==== MATERIAL SHOWN ====
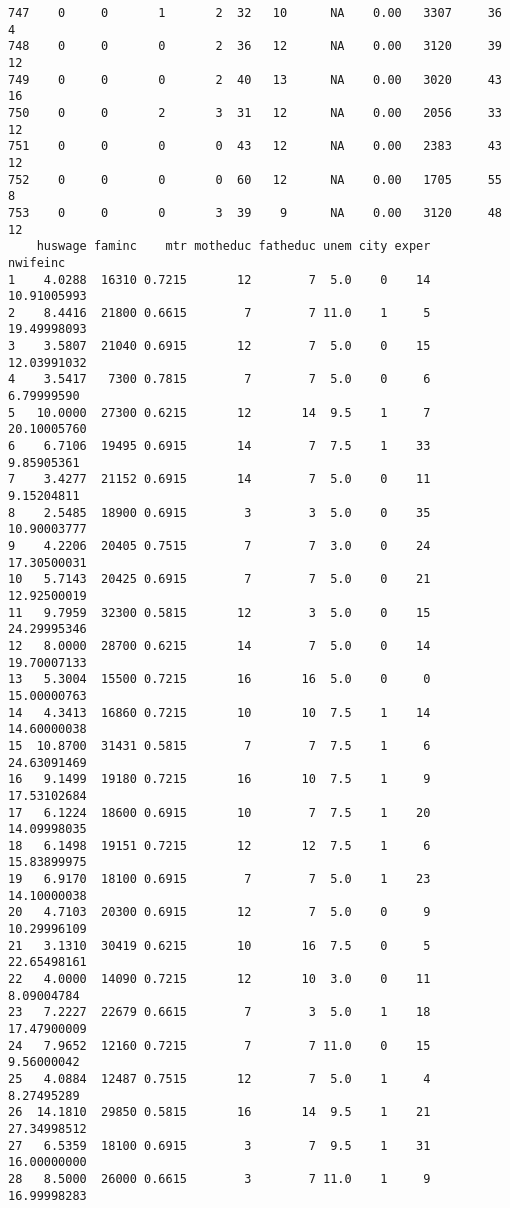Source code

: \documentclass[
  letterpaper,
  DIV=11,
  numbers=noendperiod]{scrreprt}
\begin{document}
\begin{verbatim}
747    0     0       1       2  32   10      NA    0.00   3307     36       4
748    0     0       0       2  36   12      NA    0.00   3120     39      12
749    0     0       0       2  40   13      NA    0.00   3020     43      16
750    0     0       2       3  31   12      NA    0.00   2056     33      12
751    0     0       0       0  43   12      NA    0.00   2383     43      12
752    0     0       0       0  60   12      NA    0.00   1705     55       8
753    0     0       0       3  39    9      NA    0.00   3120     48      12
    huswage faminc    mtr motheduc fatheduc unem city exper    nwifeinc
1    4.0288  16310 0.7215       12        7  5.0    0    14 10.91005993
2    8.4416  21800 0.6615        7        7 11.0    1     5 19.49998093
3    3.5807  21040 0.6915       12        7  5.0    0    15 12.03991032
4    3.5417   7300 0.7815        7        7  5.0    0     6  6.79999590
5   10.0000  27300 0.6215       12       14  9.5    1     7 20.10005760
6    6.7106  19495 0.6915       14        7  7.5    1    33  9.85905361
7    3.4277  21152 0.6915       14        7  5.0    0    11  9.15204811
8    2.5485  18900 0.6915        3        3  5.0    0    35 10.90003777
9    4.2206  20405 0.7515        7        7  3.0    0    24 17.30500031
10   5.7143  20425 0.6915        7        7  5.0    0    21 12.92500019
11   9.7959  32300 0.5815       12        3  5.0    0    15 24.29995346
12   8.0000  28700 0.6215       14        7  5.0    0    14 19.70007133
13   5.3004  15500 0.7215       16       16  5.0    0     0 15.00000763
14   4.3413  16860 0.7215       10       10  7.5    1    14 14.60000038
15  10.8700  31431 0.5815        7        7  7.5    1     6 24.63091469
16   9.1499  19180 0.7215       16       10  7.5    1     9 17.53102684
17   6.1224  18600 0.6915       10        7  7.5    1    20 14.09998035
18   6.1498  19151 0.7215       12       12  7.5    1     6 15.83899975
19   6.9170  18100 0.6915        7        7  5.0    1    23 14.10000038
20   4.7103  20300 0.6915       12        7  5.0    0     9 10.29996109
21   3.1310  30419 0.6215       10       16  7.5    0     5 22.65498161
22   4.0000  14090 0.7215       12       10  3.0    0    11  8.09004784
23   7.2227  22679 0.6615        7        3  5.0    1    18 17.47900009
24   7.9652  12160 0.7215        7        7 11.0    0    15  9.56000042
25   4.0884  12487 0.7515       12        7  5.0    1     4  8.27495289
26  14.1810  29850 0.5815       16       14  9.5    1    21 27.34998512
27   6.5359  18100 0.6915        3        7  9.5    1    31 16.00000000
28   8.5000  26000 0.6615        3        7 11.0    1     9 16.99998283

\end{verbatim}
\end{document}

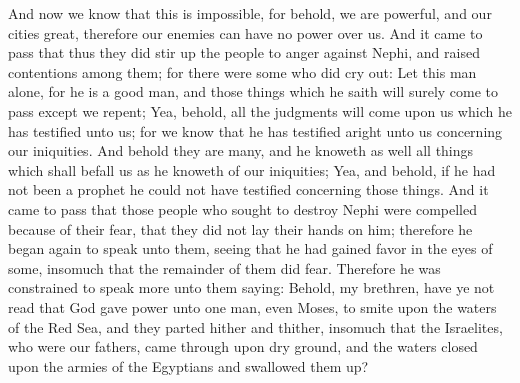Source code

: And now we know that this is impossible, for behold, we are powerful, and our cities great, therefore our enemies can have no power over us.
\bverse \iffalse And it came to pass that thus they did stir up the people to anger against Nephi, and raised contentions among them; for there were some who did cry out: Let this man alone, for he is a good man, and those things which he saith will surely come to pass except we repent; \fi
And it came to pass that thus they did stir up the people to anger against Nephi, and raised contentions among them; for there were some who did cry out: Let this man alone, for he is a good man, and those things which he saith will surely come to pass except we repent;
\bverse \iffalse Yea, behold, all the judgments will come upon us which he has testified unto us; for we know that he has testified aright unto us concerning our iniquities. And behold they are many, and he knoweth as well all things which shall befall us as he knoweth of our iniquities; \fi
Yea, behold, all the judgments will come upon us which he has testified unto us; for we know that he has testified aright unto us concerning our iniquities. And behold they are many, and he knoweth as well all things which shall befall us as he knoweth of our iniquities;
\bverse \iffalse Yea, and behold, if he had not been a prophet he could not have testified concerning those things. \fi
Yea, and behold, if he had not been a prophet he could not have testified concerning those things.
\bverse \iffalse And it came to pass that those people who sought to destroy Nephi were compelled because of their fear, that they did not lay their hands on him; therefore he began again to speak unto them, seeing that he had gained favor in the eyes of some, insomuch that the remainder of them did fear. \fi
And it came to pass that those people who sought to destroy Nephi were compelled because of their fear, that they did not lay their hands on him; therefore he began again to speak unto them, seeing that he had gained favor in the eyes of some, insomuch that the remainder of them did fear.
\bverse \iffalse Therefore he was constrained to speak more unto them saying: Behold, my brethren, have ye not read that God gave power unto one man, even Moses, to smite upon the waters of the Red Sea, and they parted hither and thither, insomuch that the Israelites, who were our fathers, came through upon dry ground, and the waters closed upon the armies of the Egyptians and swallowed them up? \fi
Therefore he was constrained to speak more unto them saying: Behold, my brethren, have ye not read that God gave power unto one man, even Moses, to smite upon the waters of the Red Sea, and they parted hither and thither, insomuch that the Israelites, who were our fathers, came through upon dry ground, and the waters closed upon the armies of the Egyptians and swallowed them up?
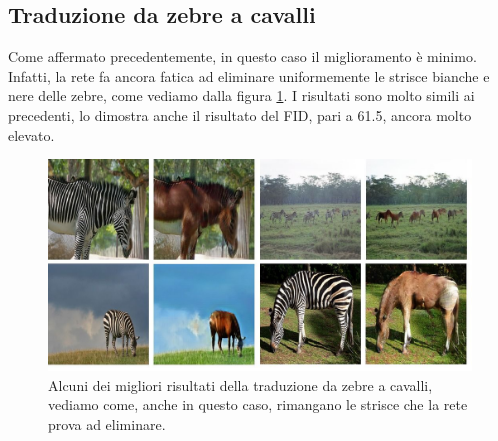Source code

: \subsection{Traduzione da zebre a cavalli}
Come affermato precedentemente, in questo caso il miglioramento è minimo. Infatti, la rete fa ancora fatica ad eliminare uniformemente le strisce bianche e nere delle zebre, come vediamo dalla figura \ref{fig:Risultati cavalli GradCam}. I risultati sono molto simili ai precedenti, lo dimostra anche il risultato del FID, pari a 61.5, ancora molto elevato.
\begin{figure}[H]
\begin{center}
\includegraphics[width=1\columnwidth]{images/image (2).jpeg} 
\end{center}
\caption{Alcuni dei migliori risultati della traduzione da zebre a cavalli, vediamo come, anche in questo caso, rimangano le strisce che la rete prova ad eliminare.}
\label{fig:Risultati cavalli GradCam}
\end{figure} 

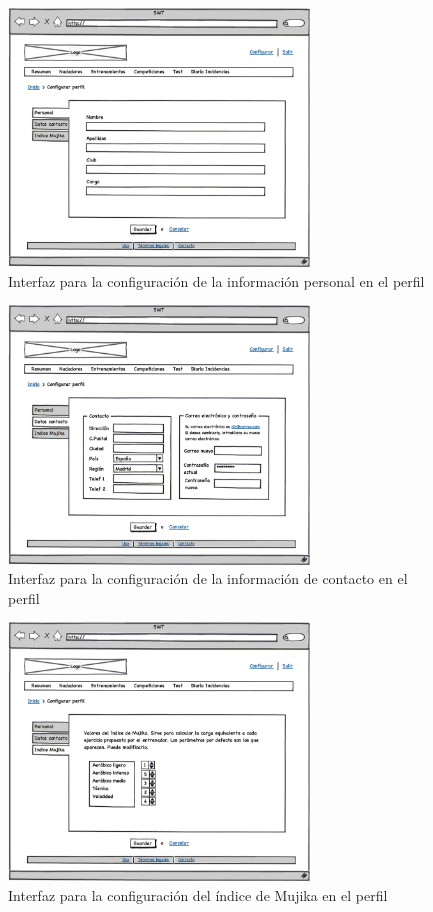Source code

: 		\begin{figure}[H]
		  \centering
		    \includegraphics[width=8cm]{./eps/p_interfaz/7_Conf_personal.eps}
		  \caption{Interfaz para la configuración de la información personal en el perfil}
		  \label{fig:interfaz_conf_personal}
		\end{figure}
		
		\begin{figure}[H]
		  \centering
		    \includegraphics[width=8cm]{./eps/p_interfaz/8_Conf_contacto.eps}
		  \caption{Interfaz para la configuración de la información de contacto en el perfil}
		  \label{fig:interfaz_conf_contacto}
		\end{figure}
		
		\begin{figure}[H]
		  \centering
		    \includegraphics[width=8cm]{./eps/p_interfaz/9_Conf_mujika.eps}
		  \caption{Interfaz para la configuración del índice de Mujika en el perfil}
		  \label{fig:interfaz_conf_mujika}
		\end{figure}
====
▶ _WHAT YOU NEED TO DO_
Look over the data above and show each line that contains "para".

▶ _TASK SOLUTION_
		  \caption{Interfaz para la configuración de la información personal en el perfil}
		  \caption{Interfaz para la configuración de la información de contacto en el perfil}
		  \caption{Interfaz para la configuración del índice de Mujika en el perfil}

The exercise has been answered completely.